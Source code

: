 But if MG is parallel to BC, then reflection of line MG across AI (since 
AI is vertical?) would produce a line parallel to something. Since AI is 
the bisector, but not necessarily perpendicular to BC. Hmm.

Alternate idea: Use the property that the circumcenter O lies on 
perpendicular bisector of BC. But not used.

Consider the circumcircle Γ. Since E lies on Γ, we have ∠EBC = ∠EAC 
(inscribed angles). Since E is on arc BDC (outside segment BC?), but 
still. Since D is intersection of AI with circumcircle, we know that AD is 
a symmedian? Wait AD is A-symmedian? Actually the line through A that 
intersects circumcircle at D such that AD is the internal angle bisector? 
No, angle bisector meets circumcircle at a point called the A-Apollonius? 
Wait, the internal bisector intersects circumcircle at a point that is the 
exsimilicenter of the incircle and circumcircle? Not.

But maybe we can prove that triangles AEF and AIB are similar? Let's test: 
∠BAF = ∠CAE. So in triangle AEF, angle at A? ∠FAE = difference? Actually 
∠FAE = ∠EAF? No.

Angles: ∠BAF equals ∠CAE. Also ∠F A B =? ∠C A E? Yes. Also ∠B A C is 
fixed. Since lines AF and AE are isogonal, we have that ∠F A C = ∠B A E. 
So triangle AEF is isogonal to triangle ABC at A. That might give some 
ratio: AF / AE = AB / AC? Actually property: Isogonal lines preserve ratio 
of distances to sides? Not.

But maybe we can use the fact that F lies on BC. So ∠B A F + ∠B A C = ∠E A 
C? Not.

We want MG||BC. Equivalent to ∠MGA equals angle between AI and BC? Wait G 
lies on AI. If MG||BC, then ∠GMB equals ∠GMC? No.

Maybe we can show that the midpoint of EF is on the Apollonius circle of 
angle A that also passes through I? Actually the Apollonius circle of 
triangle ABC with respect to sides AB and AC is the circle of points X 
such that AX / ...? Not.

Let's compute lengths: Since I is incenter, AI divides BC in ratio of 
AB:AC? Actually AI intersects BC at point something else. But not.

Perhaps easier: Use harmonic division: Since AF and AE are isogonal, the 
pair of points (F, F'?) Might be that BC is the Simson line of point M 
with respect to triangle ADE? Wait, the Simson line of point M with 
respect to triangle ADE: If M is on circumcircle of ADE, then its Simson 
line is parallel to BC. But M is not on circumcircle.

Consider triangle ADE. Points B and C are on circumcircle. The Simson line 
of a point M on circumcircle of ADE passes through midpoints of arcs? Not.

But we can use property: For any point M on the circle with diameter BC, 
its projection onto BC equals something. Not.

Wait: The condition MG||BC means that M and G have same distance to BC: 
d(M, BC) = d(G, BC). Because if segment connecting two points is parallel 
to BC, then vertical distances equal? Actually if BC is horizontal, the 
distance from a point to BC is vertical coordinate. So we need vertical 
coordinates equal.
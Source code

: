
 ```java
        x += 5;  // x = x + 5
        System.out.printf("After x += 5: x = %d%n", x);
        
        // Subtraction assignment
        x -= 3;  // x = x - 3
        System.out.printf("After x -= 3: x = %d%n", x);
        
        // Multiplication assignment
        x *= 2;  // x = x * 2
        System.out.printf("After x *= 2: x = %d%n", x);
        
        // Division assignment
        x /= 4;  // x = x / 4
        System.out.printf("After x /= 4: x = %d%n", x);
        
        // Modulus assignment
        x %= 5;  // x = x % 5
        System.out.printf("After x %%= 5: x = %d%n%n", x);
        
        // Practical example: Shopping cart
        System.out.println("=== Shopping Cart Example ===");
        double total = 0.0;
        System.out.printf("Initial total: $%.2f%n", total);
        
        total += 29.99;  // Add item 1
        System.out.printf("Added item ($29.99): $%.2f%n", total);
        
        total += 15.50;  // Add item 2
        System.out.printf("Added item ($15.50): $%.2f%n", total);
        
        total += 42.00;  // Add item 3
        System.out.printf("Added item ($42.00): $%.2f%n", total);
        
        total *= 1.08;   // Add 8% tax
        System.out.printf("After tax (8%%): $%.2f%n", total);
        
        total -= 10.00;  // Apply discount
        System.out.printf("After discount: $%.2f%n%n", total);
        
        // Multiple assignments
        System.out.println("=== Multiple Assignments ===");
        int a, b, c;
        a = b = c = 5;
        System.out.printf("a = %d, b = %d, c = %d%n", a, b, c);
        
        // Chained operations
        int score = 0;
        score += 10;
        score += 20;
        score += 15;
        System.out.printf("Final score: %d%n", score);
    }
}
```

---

------------------------

- PROBLEM TO SOLVE:
Please reproduce, exactly as they appear above, the lines from the line containing "Angles: ∠BAF equals" up to and including the line containing "We want MG||BC.".

- EXPECTED OUTPUT:
Angles: ∠BAF equals ∠CAE. Also ∠F A B =? ∠C A E? Yes. Also ∠B A C is 
fixed. Since lines AF and AE are isogonal, we have that ∠F A C = ∠B A E. 
So triangle AEF is isogonal to triangle ABC at A. That might give some 
ratio: AF / AE = AB / AC? Actually property: Isogonal lines preserve ratio 
of distances to sides? Not.

But maybe we can use the fact that F lies on BC. So ∠B A F + ∠B A C = ∠E A 
C? Not.

We want MG||BC. Equivalent to ∠MGA equals angle between AI and BC? Wait G 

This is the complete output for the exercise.